==== MATERIAL FOR THIS EXERCISE

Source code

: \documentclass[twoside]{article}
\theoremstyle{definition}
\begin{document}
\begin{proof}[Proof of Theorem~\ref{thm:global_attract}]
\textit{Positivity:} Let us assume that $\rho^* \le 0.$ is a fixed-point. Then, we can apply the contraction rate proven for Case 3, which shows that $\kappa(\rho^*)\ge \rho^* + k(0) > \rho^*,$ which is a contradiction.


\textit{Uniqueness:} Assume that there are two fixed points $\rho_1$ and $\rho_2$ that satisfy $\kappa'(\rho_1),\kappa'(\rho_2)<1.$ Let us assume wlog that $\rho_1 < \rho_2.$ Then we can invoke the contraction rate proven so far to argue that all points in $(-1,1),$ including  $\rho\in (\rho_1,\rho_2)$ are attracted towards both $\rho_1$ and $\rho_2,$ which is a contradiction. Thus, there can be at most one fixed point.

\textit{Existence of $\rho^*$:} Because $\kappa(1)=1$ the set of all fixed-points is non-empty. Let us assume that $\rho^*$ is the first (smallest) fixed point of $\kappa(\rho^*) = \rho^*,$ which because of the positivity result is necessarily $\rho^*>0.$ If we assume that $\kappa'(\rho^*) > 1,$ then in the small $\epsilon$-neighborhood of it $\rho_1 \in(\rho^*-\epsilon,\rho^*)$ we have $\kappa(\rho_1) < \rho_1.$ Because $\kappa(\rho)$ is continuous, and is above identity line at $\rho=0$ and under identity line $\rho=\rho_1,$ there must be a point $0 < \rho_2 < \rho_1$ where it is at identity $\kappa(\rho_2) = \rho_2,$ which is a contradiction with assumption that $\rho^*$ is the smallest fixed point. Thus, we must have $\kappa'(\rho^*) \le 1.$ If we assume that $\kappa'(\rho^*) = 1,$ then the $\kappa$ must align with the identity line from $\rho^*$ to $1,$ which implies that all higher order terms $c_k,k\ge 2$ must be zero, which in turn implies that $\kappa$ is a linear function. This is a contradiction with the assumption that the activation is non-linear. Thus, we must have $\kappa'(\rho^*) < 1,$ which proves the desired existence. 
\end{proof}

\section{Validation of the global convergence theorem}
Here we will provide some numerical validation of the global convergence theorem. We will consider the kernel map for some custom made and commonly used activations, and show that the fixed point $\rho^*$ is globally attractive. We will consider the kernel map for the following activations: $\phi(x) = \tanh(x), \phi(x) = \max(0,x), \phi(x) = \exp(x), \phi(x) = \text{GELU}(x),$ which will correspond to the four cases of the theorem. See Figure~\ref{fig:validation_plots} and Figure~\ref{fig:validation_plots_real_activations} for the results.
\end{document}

========

◆ WHAT YOU ARE ASKED TO DO
Write the entire listing out again, word for word.

◆ TASK ANSWER
Source code

: \documentclass[twoside]{article}
\theoremstyle{definition}
\begin{document}
\begin{proof}[Proof of Theorem~\ref{thm:global_attract}]
\textit{Positivity:} Let us assume that $\rho^* \le 0.$ is a fixed-point. Then, we can apply the contraction rate proven for Case 3, which shows that $\kappa(\rho^*)\ge \rho^* + k(0) > \rho^*,$ which is a contradiction.


\textit{Uniqueness:} Assume that there are two fixed points $\rho_1$ and $\rho_2$ that satisfy $\kappa'(\rho_1),\kappa'(\rho_2)<1.$ Let us assume wlog that $\rho_1 < \rho_2.$ Then we can invoke the contraction rate proven so far to argue that all points in $(-1,1),$ including  $\rho\in (\rho_1,\rho_2)$ are attracted towards both $\rho_1$ and $\rho_2,$ which is a contradiction. Thus, there can be at most one fixed point.

\textit{Existence of $\rho^*$:} Because $\kappa(1)=1$ the set of all fixed-points is non-empty. Let us assume that $\rho^*$ is the first (smallest) fixed point of $\kappa(\rho^*) = \rho^*,$ which because of the positivity result is necessarily $\rho^*>0.$ If we assume that $\kappa'(\rho^*) > 1,$ then in the small $\epsilon$-neighborhood of it $\rho_1 \in(\rho^*-\epsilon,\rho^*)$ we have $\kappa(\rho_1) < \rho_1.$ Because $\kappa(\rho)$ is continuous, and is above identity line at $\rho=0$ and under identity line $\rho=\rho_1,$ there must be a point $0 < \rho_2 < \rho_1$ where it is at identity $\kappa(\rho_2) = \rho_2,$ which is a contradiction with assumption that $\rho^*$ is the smallest fixed point. Thus, we must have $\kappa'(\rho^*) \le 1.$ If we assume that $\kappa'(\rho^*) = 1,$ then the $\kappa$ must align with the identity line from $\rho^*$ to $1,$ which implies that all higher order terms $c_k,k\ge 2$ must be zero, which in turn implies that $\kappa$ is a linear function. This is a contradiction with the assumption that the activation is non-linear. Thus, we must have $\kappa'(\rho^*) < 1,$ which proves the desired existence. 
\end{proof}

\section{Validation of the global convergence theorem}
Here we will provide some numerical validation of the global convergence theorem. We will consider the kernel map for some custom made and commonly used activations, and show that the fixed point $\rho^*$ is globally attractive. We will consider the kernel map for the following activations: $\phi(x) = \tanh(x), \phi(x) = \max(0,x), \phi(x) = \exp(x), \phi(x) = \text{GELU}(x),$ which will correspond to the four cases of the theorem. See Figure~\ref{fig:validation_plots} and Figure~\ref{fig:validation_plots_real_activations} for the results.
\end{document}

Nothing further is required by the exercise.